8/10
The European Scene From 1939 To The End of June 1940
12 May 2007
Warning: Spoilers
This film is pretty good but oddly uneven. The script (which Charles Brackett and Billy Wilder both worked on) is about the adventures and experiences of soldier-of-fortune Ray Milland and reporter Claudette Colbert across western Europe from Spain to Germany and then to England. Colbert is working for an American syndicate out of Paris that is headed by Walter Abel. She goes to Spain, where the Spanish Civil War is ending with a Fascist victory. Milland is going to be executed (he's been fighting for the Republic), and Colbert tells the prison governor (George Zucco) that she is married to Milland. She is allowed to see Milland, and helps spirit him out of the prison for the sake of the interview and scoop. They get to France, and Milland proceeds to romance and slowly win Colbert.

The rest of the film is done against the background of the worsening international crisis, seen first hand by our hero and heroine. Colbert does not like the Nazis, but she is slower on the realization that they are not limited in their goals but determined to spread control over as many peoples as possible. Milland (when not trying to break down Colbert's "friends only" point of view) is showing her the ropes of the real German led threat to Europe and the globe.

The unevenness (despite having Wilder and Brackett working on the screenplay) is due to the nature of the light banter between the romantic leads, and the growing threat they observe. It is not a glaring weakness, but it seems to split the film in half at times.

Sometimes it has a belated effectiveness in carrying out the warning of the movie. Abel is all business and hectic confusion (Esther Dale, as his secretary, helps keep him directed to his purposes) in sending Colbert to her jobs and getting her stories back to the U.S. At one point we find Milland and Colbert in Paris, with the latter doing his best to get Colbert to loosen up - taking her to Maxim's and other romantic nightspots in that city. It does eventually wear down her resistance to him. But late in the film it is June 1940, and Abel is on hand to see the entrance of the victorious Nazis into Paris. He has a very good moment when his business viewpoint dissipates in shock as he realizes the "city of lights" is in the hands of these modern barbarians. His comments at that moment make us think back to the brighter Paris we saw earlier in the sequences at Maxim's.*

(*A curious sidelight: Although from different studios, the events of that June day play a role in Paramount's ARISE, MY LOVE, and Warner's CASABLANCA: Bogart and Dooley Wilson flee Paris (to avoid arrest from the Germans) by train, and Bergman deserts Bogart (to return to the wounded Paul Henreid) at the same time that Abel is watching the arrival of the same German troops.)

Despite the unevenness the film is worth seeing. It has many good moments in it (including an unexpectedly bumbling Zucco - his usual evil control of events thwarted by his act of kindness to the pretty Colbert).

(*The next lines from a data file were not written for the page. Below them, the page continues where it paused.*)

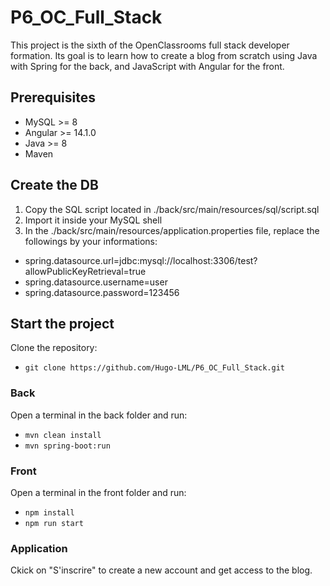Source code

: # P6_OC_Full_Stack

This project is the sixth of the OpenClassrooms full stack developer formation. Its goal is to learn how to create a blog from scratch using Java with Spring for the back, and JavaScript with Angular for the front.

## Prerequisites

- MySQL >= 8
- Angular >= 14.1.0
- Java >= 8
- Maven

## Create the DB

1. Copy the SQL script located in ./back/src/main/resources/sql/script.sql
2. Import it inside your MySQL shell
3. In the ./back/src/main/resources/application.properties file, replace the followings by your informations:
- spring.datasource.url=jdbc:mysql://localhost:3306/test?allowPublicKeyRetrieval=true
- spring.datasource.username=user
- spring.datasource.password=123456

## Start the project

Clone the repository:
- `git clone https://github.com/Hugo-LML/P6_OC_Full_Stack.git`

### Back

Open a terminal in the back folder and run:
- `mvn clean install`
- `mvn spring-boot:run`

### Front

Open a terminal in the front folder and run:
- `npm install`
- `npm run start`

### Application

Ckick on "S'inscrire" to create a new account and get access to the blog.
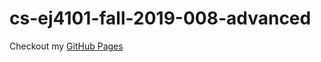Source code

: # cs-ej4101-fall-2019-008-advanced

Checkout my [GitHub Pages](https://aaltomcc.github.io/cs-ej4101-fall-2019-008-advanced/)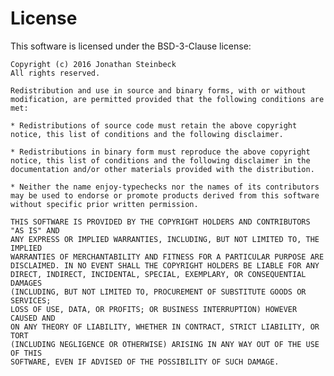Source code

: # License

This software is licensed under the BSD-3-Clause license:

    Copyright (c) 2016 Jonathan Steinbeck
    All rights reserved.
    
    Redistribution and use in source and binary forms, with or without
    modification, are permitted provided that the following conditions are met:
    
    * Redistributions of source code must retain the above copyright
    notice, this list of conditions and the following disclaimer.
    
    * Redistributions in binary form must reproduce the above copyright
    notice, this list of conditions and the following disclaimer in the
    documentation and/or other materials provided with the distribution.
    
    * Neither the name enjoy-typechecks nor the names of its contributors 
    may be used to endorse or promote products derived from this software 
    without specific prior written permission.
    
    THIS SOFTWARE IS PROVIDED BY THE COPYRIGHT HOLDERS AND CONTRIBUTORS "AS IS" AND
    ANY EXPRESS OR IMPLIED WARRANTIES, INCLUDING, BUT NOT LIMITED TO, THE IMPLIED
    WARRANTIES OF MERCHANTABILITY AND FITNESS FOR A PARTICULAR PURPOSE ARE
    DISCLAIMED. IN NO EVENT SHALL THE COPYRIGHT HOLDERS BE LIABLE FOR ANY
    DIRECT, INDIRECT, INCIDENTAL, SPECIAL, EXEMPLARY, OR CONSEQUENTIAL DAMAGES
    (INCLUDING, BUT NOT LIMITED TO, PROCUREMENT OF SUBSTITUTE GOODS OR SERVICES;
    LOSS OF USE, DATA, OR PROFITS; OR BUSINESS INTERRUPTION) HOWEVER CAUSED AND
    ON ANY THEORY OF LIABILITY, WHETHER IN CONTRACT, STRICT LIABILITY, OR TORT
    (INCLUDING NEGLIGENCE OR OTHERWISE) ARISING IN ANY WAY OUT OF THE USE OF THIS
    SOFTWARE, EVEN IF ADVISED OF THE POSSIBILITY OF SUCH DAMAGE.
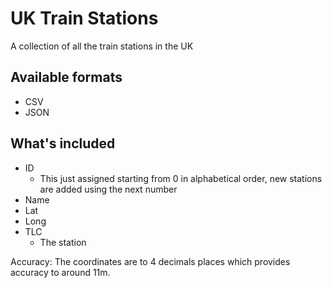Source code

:# UK Train Stations
 A collection of all the train stations in the UK


## Available formats
* CSV
* JSON

## What's included
* ID
    * This just assigned starting from 0 in alphabetical order, new stations are added using the next number
* Name
* Lat
* Long
* TLC
    * The station


Accuracy: The coordinates are to 4 decimals places which provides accuracy to around 11m.

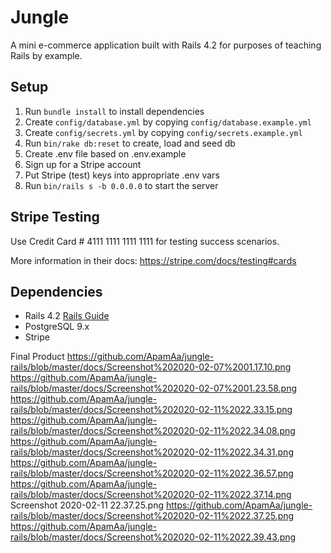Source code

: # Jungle

A mini e-commerce application built with Rails 4.2 for purposes of teaching Rails by example.


## Setup

1. Run `bundle install` to install dependencies
2. Create `config/database.yml` by copying `config/database.example.yml`
3. Create `config/secrets.yml` by copying `config/secrets.example.yml`
4. Run `bin/rake db:reset` to create, load and seed db
5. Create .env file based on .env.example
6. Sign up for a Stripe account
7. Put Stripe (test) keys into appropriate .env vars
8. Run `bin/rails s -b 0.0.0.0` to start the server

## Stripe Testing

Use Credit Card # 4111 1111 1111 1111 for testing success scenarios.

More information in their docs: <https://stripe.com/docs/testing#cards>

## Dependencies

* Rails 4.2 [Rails Guide](http://guides.rubyonrails.org/v4.2/)
* PostgreSQL 9.x
* Stripe


Final Product
https://github.com/ApamAa/jungle-rails/blob/master/docs/Screenshot%202020-02-07%2001.17.10.png
https://github.com/ApamAa/jungle-rails/blob/master/docs/Screenshot%202020-02-07%2001.23.58.png
https://github.com/ApamAa/jungle-rails/blob/master/docs/Screenshot%202020-02-11%2022.33.15.png
https://github.com/ApamAa/jungle-rails/blob/master/docs/Screenshot%202020-02-11%2022.34.08.png
https://github.com/ApamAa/jungle-rails/blob/master/docs/Screenshot%202020-02-11%2022.34.31.png
https://github.com/ApamAa/jungle-rails/blob/master/docs/Screenshot%202020-02-11%2022.36.57.png
https://github.com/ApamAa/jungle-rails/blob/master/docs/Screenshot%202020-02-11%2022.37.14.png
Screenshot 2020-02-11 22.37.25.png
https://github.com/ApamAa/jungle-rails/blob/master/docs/Screenshot%202020-02-11%2022.37.25.png
https://github.com/ApamAa/jungle-rails/blob/master/docs/Screenshot%202020-02-11%2022.39.43.png

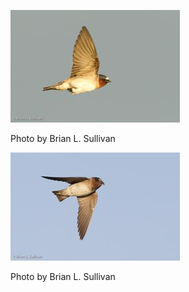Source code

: ![clsw-21](../images/clsw-21.jpg)

Photo by Brian L. Sullivan

![clsw-22](../images/clsw-22.jpg)

Photo by Brian L. Sullivan

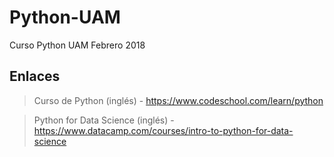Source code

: # Python-UAM
Curso Python UAM Febrero 2018

## Enlaces

> Curso de Python (inglés) - https://www.codeschool.com/learn/python

> Python for Data Science (inglés) - https://www.datacamp.com/courses/intro-to-python-for-data-science
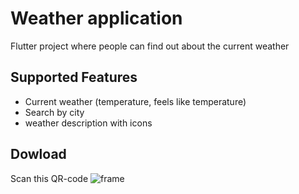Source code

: # Weather application

Flutter project where people can find out about the current weather

## Supported Features

- Current weather (temperature, feels like temperature)
- Search by city
- weather description with icons

## Dowload
Scan this QR-code
![frame](https://user-images.githubusercontent.com/103375322/183306473-4a2b2043-7102-464f-a45b-81220e593233.png)

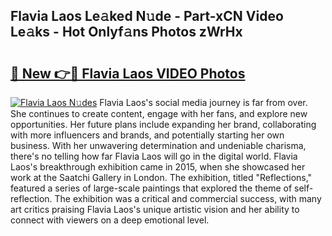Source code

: ## Flavia Laos Le𝚊ked N𝚞de - Part-xCN Video Le𝚊ks - Hot Onlyf𝚊ns Photos zWrHx

# <h2><a href="http://ab60117.deff.icu/?id=Flavia+Laos">🔗 New 👉🔴 Flavia Laos VIDEO Photos</a></h2>

[![Flavia Laos N𝚞des](https://i.imgur.com/rIISA9y.gif)](http://ab60117.deff.icu/?id=Flavia+Laos)
Flavia Laos's social media journey is far from over. She continues to create content, engage with her fans, and explore new opportunities. Her future plans include expanding her brand, collaborating with more influencers and brands, and potentially starting her own business. With her unwavering determination and undeniable charisma, there's no telling how far Flavia Laos will go in the digital world. Flavia Laos's breakthrough exhibition came in 2015, when she showcased her work at the Saatchi Gallery in London. The exhibition, titled "Reflections," featured a series of large-scale paintings that explored the theme of self-reflection. The exhibition was a critical and commercial success, with many art critics praising Flavia Laos's unique artistic vision and her ability to connect with viewers on a deep emotional level.
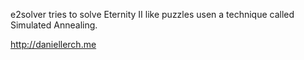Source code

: e2solver tries to solve Eternity II like puzzles usen a technique called Simulated Annealing.

http://daniellerch.me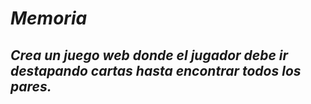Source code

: # **_Memoria_**

## _Crea un juego web donde el jugador debe ir destapando cartas hasta encontrar todos los pares._
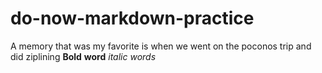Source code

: # do-now-markdown-practice

A memory that was my favorite is when we went on the poconos trip and did ziplining
**Bold**
**word**
*italic* 
*words*


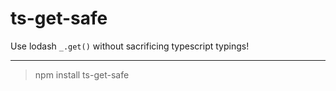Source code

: # ts-get-safe
Use lodash `_.get()` without sacrificing typescript typings!
____

> npm install ts-get-safe

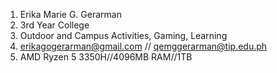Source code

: 1. Erika Marie G. Gerarman
2. 3rd Year College
3. Outdoor and Campus Activities, Gaming, Learning
4. erikagogerarman@gmail.com // qemggerarman@tip.edu.ph
5. AMD Ryzen 5 3350H//4096MB RAM//1TB

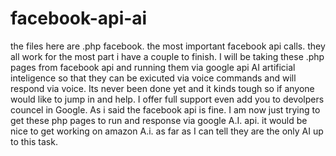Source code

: # facebook-api-ai

the files here are .php facebook. the most important facebook api calls. they all work for the most part i have a couple to finish. 
I will be taking these .php pages from facebook api and running them via google api AI artificial inteligence so that they can be exicuted  via voice commands and will respond via voice. 
Its never been done yet and it kinds tough so if anyone would like to jump in and help. I offer full support even add you to devolpers councel in Google.
As i said the facebook api is fine. I am now just trying to get these php pages to run and response via google A.I. api.
it would be nice to get working on amazon A.i. as far as I can tell they are the only AI up to this task.

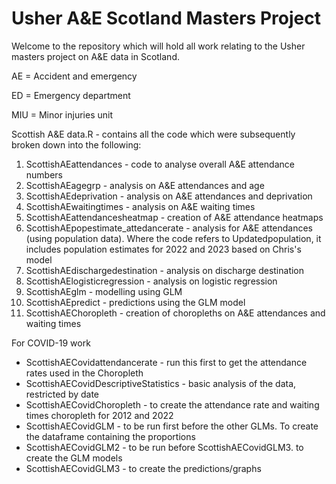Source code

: # Usher A&E Scotland Masters Project
Welcome to the repository which will hold all work relating to the Usher masters project on A&amp;E data in Scotland.

AE = Accident and emergency

ED = Emergency department

MIU = Minor injuries unit

Scottish A&E data.R  - contains all the code which were subsequently broken down into the following:

1. ScottishAEattendances - code to analyse overall A&E attendance numbers
2. ScottishAEagegrp - analysis on A&E attendances and age
3. ScottishAEdeprivation - analysis on A&E attendances and deprivation
4. ScottishAEwaitingtimes - analysis on A&E waiting times
5. ScottishAEattendancesheatmap - creation of A&E attendance heatmaps
6. ScottishAEpopestimate_attedancerate - analysis for A&E attendances (using population data). Where the code refers to Updatedpopulation, it includes population estimates for 2022 and 2023 based on Chris's model 
7. ScottishAEdischargedestination - analysis on discharge destination
8. ScottishAElogisticregression - analysis on logistic regression
9. ScottishAEglm - modelling using GLM
10. ScottishAEpredict - predictions using the GLM model
11. ScottishAEChoropleth - creation of choropleths on A&E attendances and waiting times

For COVID-19 work
- ScottishAECovidattendancerate - run this first to get the attendance rates used in the Choropleth
- ScottishAECovidDescriptiveStatistics - basic analysis of the data, restricted by date
- ScottishAECovidChoropleth - to create the attendance rate and waiting times choropleth for 2012 and 2022
- ScottishAECovidGLM - to be run first before the other GLMs. To create the dataframe containing the proportions
- ScottishAECovidGLM2 - to be run before ScottishAECovidGLM3. to create the GLM models
- ScottishAECovidGLM3 - to create the predictions/graphs
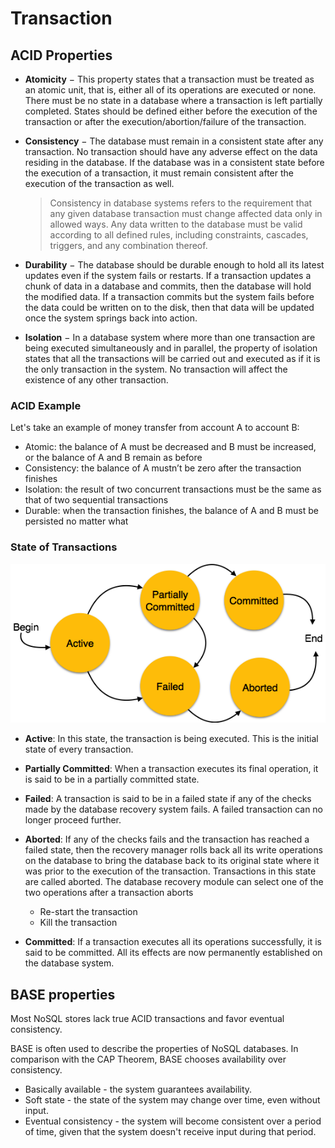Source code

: # Transaction

## ACID Properties

- **Atomicity** − This property states that a transaction must be treated as an atomic unit, that is, either all of its operations are executed or none. There must be no state in a database where a transaction is left partially completed. States should be defined either before the execution of the transaction or after the execution/abortion/failure of the transaction.

- **Consistency** − The database must remain in a consistent state after any transaction. No transaction should have any adverse effect on the data residing in the database. If the database was in a consistent state before the execution of a transaction, it must remain consistent after the execution of the transaction as well.

  > Consistency in database systems refers to the requirement that any given database transaction must change affected data only in allowed ways. Any data written to the database must be valid according to all defined rules, including constraints, cascades, triggers, and any combination thereof.

- **Durability** − The database should be durable enough to hold all its latest updates even if the system fails or restarts. If a transaction updates a chunk of data in a database and commits, then the database will hold the modified data. If a transaction commits but the system fails before the data could be written on to the disk, then that data will be updated once the system springs back into action.

- **Isolation** − In a database system where more than one transaction are being executed simultaneously and in parallel, the property of isolation states that all the transactions will be carried out and executed as if it is the only transaction in the system. No transaction will affect the existence of any other transaction.

### ACID Example

Let's take an example of money transfer from account A to account B:
- Atomic: the balance of A must be decreased and B must be increased, or the balance of A and B remain as before
- Consistency: the balance of A mustn’t be zero after the transaction finishes
- Isolation: the result of two concurrent transactions must be the same as that of two sequential transactions
- Durable: when the transaction finishes, the balance of A and B must be persisted no matter what

### State of Transactions

![State of Transactions](images/transaction_states.png)

- **Active**: In this state, the transaction is being executed. This is the initial state of every transaction.

- **Partially Committed**: When a transaction executes its final operation, it is said to be in a partially committed state.

- **Failed**: A transaction is said to be in a failed state if any of the checks made by the database recovery system fails. A failed transaction can no longer proceed further.

- **Aborted**: If any of the checks fails and the transaction has reached a failed state, then the recovery manager rolls back all its write operations on the database to bring the database back to its original state where it was prior to the execution of the transaction. Transactions in this state are called aborted. The database recovery module can select one of the two operations after a transaction aborts
  - Re-start the transaction
  - Kill the transaction

- **Committed**: If a transaction executes all its operations successfully, it is said to be committed. All its effects are now permanently established on the database system.

## BASE properties

Most NoSQL stores lack true ACID transactions and favor eventual consistency.

BASE is often used to describe the properties of NoSQL databases. In comparison with the CAP Theorem, BASE chooses availability over consistency.

- Basically available - the system guarantees availability.
- Soft state - the state of the system may change over time, even without input.
- Eventual consistency - the system will become consistent over a period of time, given that the system doesn't receive input during that period.
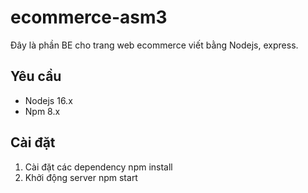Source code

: # ecommerce-asm3

Đây là phần BE cho trang web ecommerce viết bằng Nodejs, express.

## Yêu cầu

* Nodejs 16.x
* Npm 8.x

## Cài đặt

1. Cài đặt các dependency
npm install
2. Khởi động server
npm start
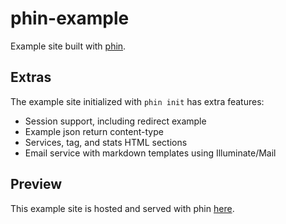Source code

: # phin-example

Example site built with [phin](https://github.com/brentnd/phin).

## Extras

The example site initialized with `phin init` has extra features:
* Session support, including redirect example
* Example json return content-type
* Services, tag, and stats HTML sections
* Email service with markdown templates using Illuminate/Mail

## Preview

This example site is hosted and served with phin [here](http://phin.bsrv.in).
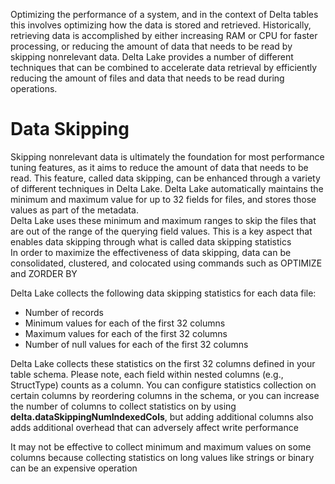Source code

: Optimizing the performance of a system, and in the context of Delta tables this involves optimizing how the data is stored and retrieved. Historically, retrieving data is accomplished by either increasing RAM or CPU for faster processing, or reducing the amount of data that needs to be read by skipping nonrelevant data. Delta Lake provides a number of different techniques that can be combined to accelerate data retrieval by efficiently reducing the amount of files and data that needs to be read during operations.
# Data Skipping
Skipping nonrelevant data is ultimately the foundation for most performance tuning features, as it aims to reduce the amount of data that needs to be read. This feature, called data skipping, can be enhanced through a variety of different techniques in Delta Lake.
Delta Lake automatically maintains the minimum and maximum value for up to 32 fields for files, and stores those values as part of the metadata.   
Delta Lake uses these minimum and maximum ranges to skip the files that are out of the range of the querying field values. This is a key aspect that enables data skipping through what is called data skipping statistics  
In order to maximize the effectiveness of data skipping, data can be consolidated, clustered, and colocated using commands such as OPTIMIZE and ZORDER BY  

Delta Lake collects the following data skipping statistics for each data file:
- Number of records
- Minimum values for each of the first 32 columns
- Maximum values for each of the first 32 columns
- Number of null values for each of the first 32 columns

Delta Lake collects these statistics on the first 32 columns defined in your table schema. Please note, each field within nested columns (e.g., StructType) counts as a column. You can configure statistics collection on certain columns by reordering columns in the schema, or you can increase the number of columns to collect statistics on by using __delta.dataSkippingNumIndexedCols__, but adding additional columns also adds additional overhead that can adversely affect write performance  

It may not be effective to collect minimum and maximum values on some columns because collecting statistics on long values like strings or binary can be an expensive operation

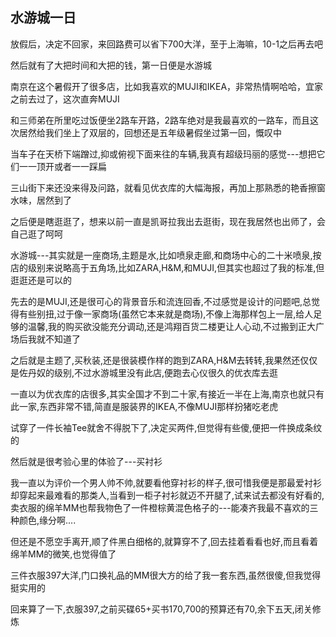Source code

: ## 水游城一日 ##

放假后，决定不回家，来回路费可以省下700大洋，至于上海嘛，10-1之后再去吧

 

然后就有了大把时间和大把的钱，第一日便是水游城

 

南京在这个暑假开了很多店，比如我喜欢的MUJI和IKEA，非常热情啊哈哈，宜家之前去过了，这次直奔MUJI

 

和三师弟在所里吃过饭便坐2路车开路，2路车绝对是我最喜欢的一路车，而且这次居然给我们坐上了双层的，回想还是五年级暑假坐过第一回，慨叹中

 

当车子在天桥下端蹭过,抑或俯视下面来往的车辆,我真有超级玛丽的感觉---想把它们一一顶开或者一一踩扁

 

三山街下来还没来得及问路，就看见优衣库的大幅海报，再加上那熟悉的艳香擦窗水味，居然到了

 

之后便是瞎逛逛了，想来以前一直是凯哥拉我出去逛街，现在我居然也出师了，会自己逛了呵呵

 

水游城---其实就是一座商场,主题是水,比如喷泉走廊,和商场中心的二十米喷泉,按店的级别来说略高于五角场,比如ZARA,H&M,和MUJI,但其实也超过了我的标准,但逛逛还是可以的

 

先去的是MUJI,还是很可心的背景音乐和流连回香,不过感觉是设计的问题吧,总觉得有些别扭,过于像一家商场(虽然它本来就是商场),不像上海那样包上一层,给人足够的温馨,我的购买欲没能充分调动,还是鸿翔百货二楼更让人心动,不过搬到正大广场后我就不知道了

 

之后就是主题了,买秋装,还是很装模作样的跑到ZARA,H&M去转转,我果然还仅仅是佐丹奴的级别,不过水游城里没有此店,便跑去心仪很久的优衣库去逛

 

一直以为优衣库的店很多,其实全国才不到二十家,有接近一半在上海,南京也就只有此一家,东西非常不错,简直是服装界的IKEA,不像MUJI那样扮猪吃老虎

 

试穿了一件长袖Tee就舍不得脱下了,决定买两件,但觉得有些傻,便把一件换成条纹的

 

然后就是很考验心里的体验了---买衬衫

 

我一直以为评价一个男人帅不帅,就要看他穿衬衫的样子,很可惜我便是那最爱衬衫却穿起来最难看的那类人,当看到一柜子衬衫就迈不开腿了,试来试去都没有好看的,卖衣服的绵羊MM也帮我物色了一件橙棕黄混色格子的---能凑齐我最不喜欢的三种颜色,缘分啊....

 

但还是不愿空手离开,顺了件黑白细格的,就算穿不了,回去挂着看看也好,而且看着绵羊MM的微笑,也觉得值了

 

三件衣服397大洋,门口换礼品的MM很大方的给了我一套东西,虽然很傻,但我觉得挺实用的

 

回来算了一下,衣服397,之前买碟65+买书170,700的预算还有70,余下五天,闭关修炼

It is also, as far as I know, the only movie to mention a forgotten war crime of the opening of the war: the torpedoing and sinking of the steamer Athenia off Ireland with loss of life. The incident (in September 1939) is not as recalled as the similar Lusitania incident of 1915 in the same waters because the losses were not as huge (fortunately). Oddly enough the Nazis were quick to be aware of the similarity, and the Goebbels propaganda machine cranked up a story that the British were responsible, not the Germans. Nobody believed it then or since.

Despite it's somewhat split personality the film gets an "8" out of "10".